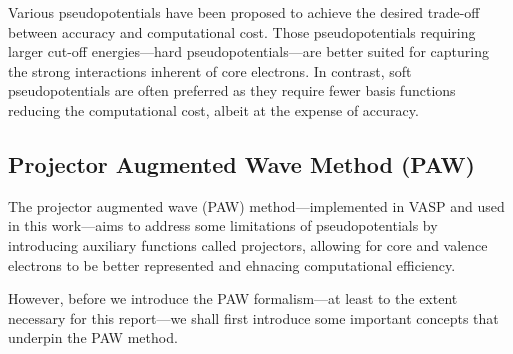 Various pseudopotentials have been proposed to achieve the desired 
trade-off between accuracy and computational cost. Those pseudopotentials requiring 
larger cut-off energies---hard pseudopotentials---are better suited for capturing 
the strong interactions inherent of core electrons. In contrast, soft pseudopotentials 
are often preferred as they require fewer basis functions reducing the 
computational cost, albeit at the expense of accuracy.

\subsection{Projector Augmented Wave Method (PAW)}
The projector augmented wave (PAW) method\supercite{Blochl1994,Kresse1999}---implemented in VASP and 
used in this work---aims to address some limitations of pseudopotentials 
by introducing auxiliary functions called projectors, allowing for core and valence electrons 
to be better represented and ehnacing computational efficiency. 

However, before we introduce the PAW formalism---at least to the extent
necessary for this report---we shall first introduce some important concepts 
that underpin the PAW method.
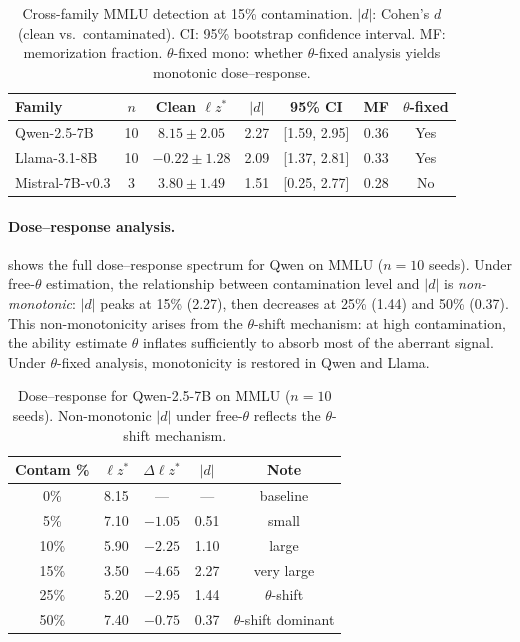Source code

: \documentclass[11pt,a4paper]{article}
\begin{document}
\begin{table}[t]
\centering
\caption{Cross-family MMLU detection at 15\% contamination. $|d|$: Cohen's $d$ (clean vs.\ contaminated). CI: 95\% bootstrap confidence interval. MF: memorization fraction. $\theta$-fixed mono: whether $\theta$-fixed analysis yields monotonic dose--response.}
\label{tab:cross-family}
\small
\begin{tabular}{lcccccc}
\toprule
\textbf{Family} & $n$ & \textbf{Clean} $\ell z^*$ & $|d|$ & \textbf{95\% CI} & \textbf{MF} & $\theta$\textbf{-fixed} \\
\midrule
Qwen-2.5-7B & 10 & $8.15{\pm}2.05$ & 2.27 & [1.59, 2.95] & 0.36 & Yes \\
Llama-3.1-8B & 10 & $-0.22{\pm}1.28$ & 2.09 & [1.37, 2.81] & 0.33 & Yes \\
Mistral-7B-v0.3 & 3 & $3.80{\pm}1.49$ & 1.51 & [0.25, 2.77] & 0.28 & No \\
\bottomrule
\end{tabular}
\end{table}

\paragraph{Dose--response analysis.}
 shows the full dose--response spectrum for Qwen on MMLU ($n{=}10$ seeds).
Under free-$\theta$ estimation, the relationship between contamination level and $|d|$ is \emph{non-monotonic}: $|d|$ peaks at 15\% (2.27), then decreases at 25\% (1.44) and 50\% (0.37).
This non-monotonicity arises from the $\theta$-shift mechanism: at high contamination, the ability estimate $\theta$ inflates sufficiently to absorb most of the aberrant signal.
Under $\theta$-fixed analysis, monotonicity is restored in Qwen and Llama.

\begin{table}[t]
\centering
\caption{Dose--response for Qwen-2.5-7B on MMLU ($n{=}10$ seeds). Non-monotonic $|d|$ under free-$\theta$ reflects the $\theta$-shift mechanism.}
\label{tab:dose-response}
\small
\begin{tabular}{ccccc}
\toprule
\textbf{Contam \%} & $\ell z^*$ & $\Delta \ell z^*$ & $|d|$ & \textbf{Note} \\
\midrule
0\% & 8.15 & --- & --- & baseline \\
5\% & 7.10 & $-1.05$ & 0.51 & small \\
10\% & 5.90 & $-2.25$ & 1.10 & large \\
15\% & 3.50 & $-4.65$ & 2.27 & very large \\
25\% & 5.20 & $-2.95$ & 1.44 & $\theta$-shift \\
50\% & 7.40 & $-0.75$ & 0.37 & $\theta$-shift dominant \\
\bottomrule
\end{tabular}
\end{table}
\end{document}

=== WORK REQUIRED ===
Report every line from the listing above where the string "functions" can be found.

=== TASK RESPONSE ===
are often preferred as they require fewer basis functions reducing the 
by introducing auxiliary functions called projectors, allowing for core and valence electrons 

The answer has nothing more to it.